On 04/12/2017 11:37 AM, Hans Dembinski via Boost wrote:
The library implements a histogram class (a highly configurable policy-based template) for C++ and Python in C++11 code. Histograms are a standard tool to explore Big Data. They allow one to visualise and analyse distributions of random variables. A histogram provides a lossy compression of input data. GBytes of input can be put in a compact form which requires only a small fraction of the original memory. This makes histograms convenient for interactive data analysis and further processing.
Given that the compression is lossy, I am wondering how it compares with a distribution estimator like: https://arxiv.org/abs/1507.05073v2 A common use-case when collecting numerical data is to determine the quantiles. Boost.Accumulators contains an estimator (extended_p_square) for that. The advantage of such estimators are that they execute in constant time and with constant memory usage, where the constant depends only on the required precision. PS: I am aware that this is a non-trivial question, so I do not expect an answer.
On 2017-04-12 12:34, Bjorn Reese via Boost wrote:
On 04/12/2017 11:37 AM, Hans Dembinski via Boost wrote:
The library implements a histogram class (a highly configurable policy-based template) for C++ and Python in C++11 code. Histograms are a standard tool to explore Big Data. They allow one to visualise and analyse distributions of random variables. A histogram provides a lossy compression of input data. GBytes of input can be put in a compact form which requires only a small fraction of the original memory. This makes histograms convenient for interactive data analysis and further processing.
Given that the compression is lossy, I am wondering how it compares with a distribution estimator like:
https://arxiv.org/abs/1507.05073v2
A common use-case when collecting numerical data is to determine the quantiles. Boost.Accumulators contains an estimator (extended_p_square) for that.
The advantage of such estimators are that they execute in constant time and with constant memory usage, where the constant depends only on the required precision.
PS: I am aware that this is a non-trivial question, so I do not expect an answer.
Hi, Simple answer: Histograms are not designed for estimating the quantile function, but the pdf.
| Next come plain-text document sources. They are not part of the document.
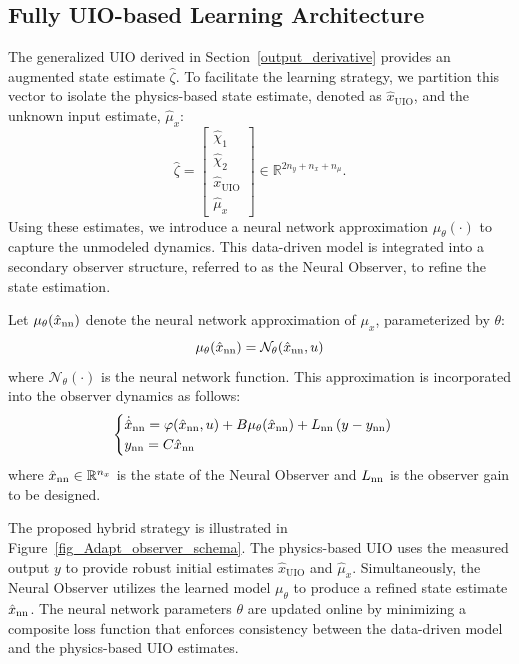 \subsection{Fully UIO-based Learning Architecture}\label{learning_uio}
The generalized UIO derived in Section~\ref{output_derivative} provides an augmented state estimate $\hat{\zeta}$. To facilitate the learning strategy, we partition this vector to isolate the physics-based state estimate, denoted as $\hat{x}_{\text{UIO}}$, and the unknown input estimate, $\hat{\mu}_x$:
\begin{equation}
    \hat{\zeta} = \begin{bmatrix} \hat{\chi}_1 \\ \hat{\chi}_2 \\ \hat{x}_{\text{UIO}} \\ \hat{\mu}_x \end{bmatrix} \in \mathbb{R}^{2n_y + n_x + n_\mu}.
\end{equation}
Using these estimates, we introduce a neural network approximation $\mu_{\theta}(\cdot)$ to capture the unmodeled dynamics. This data-driven model is integrated into a secondary observer structure, referred to as the Neural Observer, to refine the state estimation.

Let $\mu_{\theta}(\hat{x}_{\nn})$ denote the neural network approximation of $\mu_{x}$, parameterized by $\theta$:
\begin{equation}\label{learning_uio_e1}
\mu_{\theta}(\hat{x}_{\nn}) = \mathcal{N}_{\theta} (\hat{x}_{\nn}, u)
\end{equation}
where $\mathcal{N}_{\theta}(\cdot)$ is the neural network function. This approximation is incorporated into the observer dynamics as follows:
\begin{equation}\label{learning_uio_e2}
    \begin{cases}
        \dot{\hat{x}}_{\nn} = \varphi(\hat{x}_{\nn},u) + B \mu_{\theta}(\hat{x}_{\nn}) + \Lo_{\nn} \left( y - y_{\nn} \right) \\
        y_{\nn} = C \hat{x}_{\nn}
    \end{cases}
\end{equation}
where $\hat{x}_{\nn}\in \mathbb{R}^{n_x}$ is the state of the Neural Observer and $\Lo_{\nn}$ is the observer gain to be designed.

The proposed hybrid strategy is illustrated in Figure~\ref{fig_Adapt_observer_schema}. The physics-based UIO uses the measured output $y$ to provide robust initial estimates $\hat{x}_{\text{UIO}}$ and $\hat{\mu}_{x}$. Simultaneously, the Neural Observer utilizes the learned model $\mu_{\theta}$ to produce a refined state estimate $\hat{x}_{\nn}$. The neural network parameters $\theta$ are updated online by minimizing a composite loss function that enforces consistency between the data-driven model and the physics-based UIO estimates.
While it is true that a sufficiently good estimate of the pdf will give you an estimate of the quantiles via the inverse of the cdf, the obtainable precision depends on the size of the bins chosen for the histogram. On the other hand, if your data is multi-variate or your pdf multi-modal, you will have a hard time using quantiles, while you could still do for example outlier detection using histograms. Best, Oswin
Hi Oswin,
On the other hand, if your data is multi-variate or your pdf multi-modal, you will have a hard time using quantiles, while you could still do for example outlier detection using histograms.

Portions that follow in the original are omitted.